De Laurentiis, who worked with some of Italy's best-known directors such as Federico Fellini and Roberto Rossellini before breaking into Hollywood, died in Los Angeles after being gravely ill for several weeks.

"Cinema has lost one of its greats," said Walter Veltroni, an Italian lawmaker and former mayor of Rome who founded the Rome Film Festival.

"The name of Dino De Laurentiis is tied to the history of cinema," he said.

His nephew, Aurelio De Laurentiis, also a well-known producer, confirmed his uncle's death as he spoke to reporters in Rome ahead of his departure for the funeral in the United States.

De Laurentiis produced more than 500 films over his entire career, working with some of the biggest names in European film as well as Hollywood.

De Laurentiis started out in film aged just 20 and became one of the leading producers of Italy's post-war cinema boom and the neo-realist genre.

One of the first films he produced was "Riso Amaro" ("Bitter Rice") by Giuseppe De Santis, a 1949 classic and one of the best examples of neo-realism.

He won an Oscar in 1956 for Fellini's "La Strada" and was nominated 38 times. In 2001, he received the Irving G Thalberg Memorial Award at the Oscars for demonstrating "a consistently high quality of motion picture production".

In the 1960s he built a film studio near Rome known as "Dinocitta" - after the famous "Cinecitta" - that was inaugurated by US director John Huston.

His work became increasingly in demand in Hollywood, enjoying box office succcess with "Serpico" with Al Pacino in 1973, "Three Days of the Condor" with Robert Redford and Faye Dunaway in 1975, "King Kong" in 1976 and Ridley Scott's "Hannibal" in 2001.

However not all of his movies were a success at the box office.

His 1984 science fiction film "Dune," written and directed by David Lynch, was a commercial flop and was slammed by critics.

De Laurentiis was born on August 8, 1919 in Torre Annunziata near Naples and moved to the United States in the early 1970s.
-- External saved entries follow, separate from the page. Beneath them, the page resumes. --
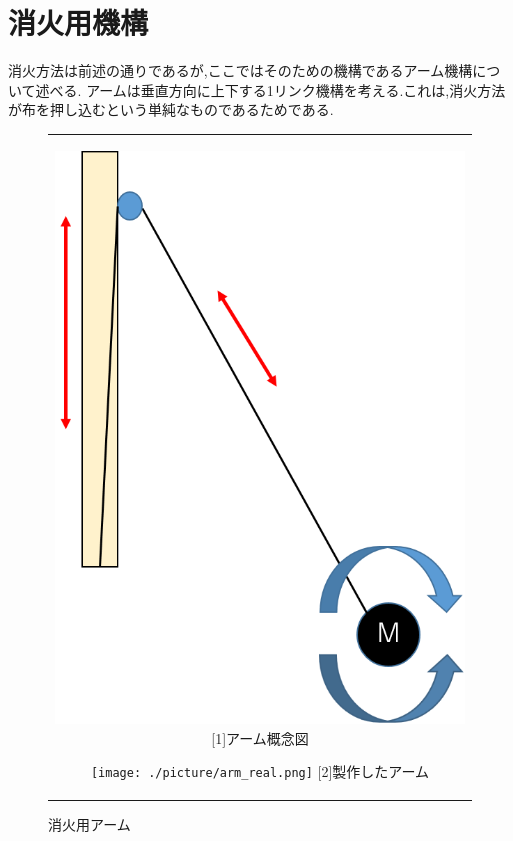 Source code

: \documentclass[10pt,a4j]{jarticle}
\begin{document}
\section{消火用機構}
消火方法は前述の通りであるが,ここではそのための機構であるアーム機構について述べる.
アームは垂直方向に上下する1リンク機構を考える.これは,消火方法が布を押し込むという単純なものであるためである.

\begin{figure}[h]
 \centering
 \begin{tabular}{c}
  
  \begin{minipage}{0.3\hsize}
   \centering
   \includegraphics[clip,scale=0.3]{./picture/arm_img.png}
   \hspace{1cm} [1]アーム概念図
  \end{minipage}
  
  \begin{minipage}{0.45\hsize}
   \centering
   \texttt{[image: ./picture/arm\_real.png]}
   \hspace{1.6cm} [2]製作したアーム
  \end{minipage}
 \end{tabular}
 \caption{消火用アーム}
 \label{arm}
\end{figure}





\end{document}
His parents were pasta makers.

He married Silvana Mangano, the star of "Riso Amaro" and one of the beauties of her day. They had four children together and later divorced.

In 1981, his son died in an airplane accident in Alaska.

His nephew, Aurelio, is also a well-known producer in Italy and his granddaughter, Giada, is a US chef and host of a programme on the Food Network.

In 2003, he won a lifetime achievement award at the Venice Film Festival.